One of my friends from another department, let's call it Mathematical Forestry, called to vent. It turns out one of our deanlings quit deaning and has returned to the ranks this year. Naturally, the department welcomed him back with open arms, gave him a reduced schedule for a bit, and some prime classes, an intro Mathematical Forestry class, and an umbrella senior MF class for next semestser. My friend is in the Pines sub-division of Mathematical Forestry, and the former deanling who studied tropical Evergreen (Spruces) MF way back in the day, but who was hired to teach statistical forestry, is now hot on teaching Evergreen MF again, because he was never that interested in the statistical stuff and never kept up, and now, with seniority and what not, has declared himself an Evergreen MFer.

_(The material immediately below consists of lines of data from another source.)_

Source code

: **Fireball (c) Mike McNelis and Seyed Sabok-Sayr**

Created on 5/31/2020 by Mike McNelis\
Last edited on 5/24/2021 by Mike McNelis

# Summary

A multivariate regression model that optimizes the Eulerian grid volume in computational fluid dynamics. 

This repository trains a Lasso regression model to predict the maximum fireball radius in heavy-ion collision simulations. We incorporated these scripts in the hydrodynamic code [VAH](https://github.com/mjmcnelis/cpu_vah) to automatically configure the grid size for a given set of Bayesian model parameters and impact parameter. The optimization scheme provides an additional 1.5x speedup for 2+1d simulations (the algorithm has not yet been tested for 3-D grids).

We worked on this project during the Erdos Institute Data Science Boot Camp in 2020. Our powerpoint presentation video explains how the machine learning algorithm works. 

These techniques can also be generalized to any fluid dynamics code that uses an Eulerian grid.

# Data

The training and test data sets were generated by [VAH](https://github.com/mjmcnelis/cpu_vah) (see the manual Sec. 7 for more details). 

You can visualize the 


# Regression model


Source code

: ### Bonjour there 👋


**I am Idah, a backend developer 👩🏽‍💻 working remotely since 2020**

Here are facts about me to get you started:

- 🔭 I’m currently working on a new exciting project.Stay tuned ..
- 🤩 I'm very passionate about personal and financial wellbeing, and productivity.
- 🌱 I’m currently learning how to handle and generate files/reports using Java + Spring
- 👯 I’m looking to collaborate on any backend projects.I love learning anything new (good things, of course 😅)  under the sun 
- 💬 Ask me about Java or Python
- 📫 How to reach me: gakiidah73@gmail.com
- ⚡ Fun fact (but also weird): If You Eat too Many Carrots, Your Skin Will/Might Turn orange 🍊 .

But now, according to my friend, the former deanling is having an open panic attack in the hallway about teaching the umbrella senior MF class. He was thinking about doing an Evergreen class, but he feels so far behind. But he's assured my friend that he can do a Pines class, because he always did like Pines. And he can't do Spruces, because he hasn't kept up in Spruces, and besides, students aren't interested in Spruces.
So my friend (who reads widely in Evergreens, because she has to teach lots of Evergreens all around), started imagining this amazing course that would tap into student interest in Spruces, which are amazing MF subjects. And the former deanling was all sad and panicked because he would have to catch up on a lot of recent work that my friend mentioned.
He was also shocked that there was recent work in Spruces. Who knew? Spruces!
So maybe, he thought, he'll do a Pines class, because he knows all the Pines. (And seems to think that there's been no work in Pines in the last 15 years or so.)
So all you Pine MFers, be aware, your last 15 years counts for naught in the eyes of the administrivials.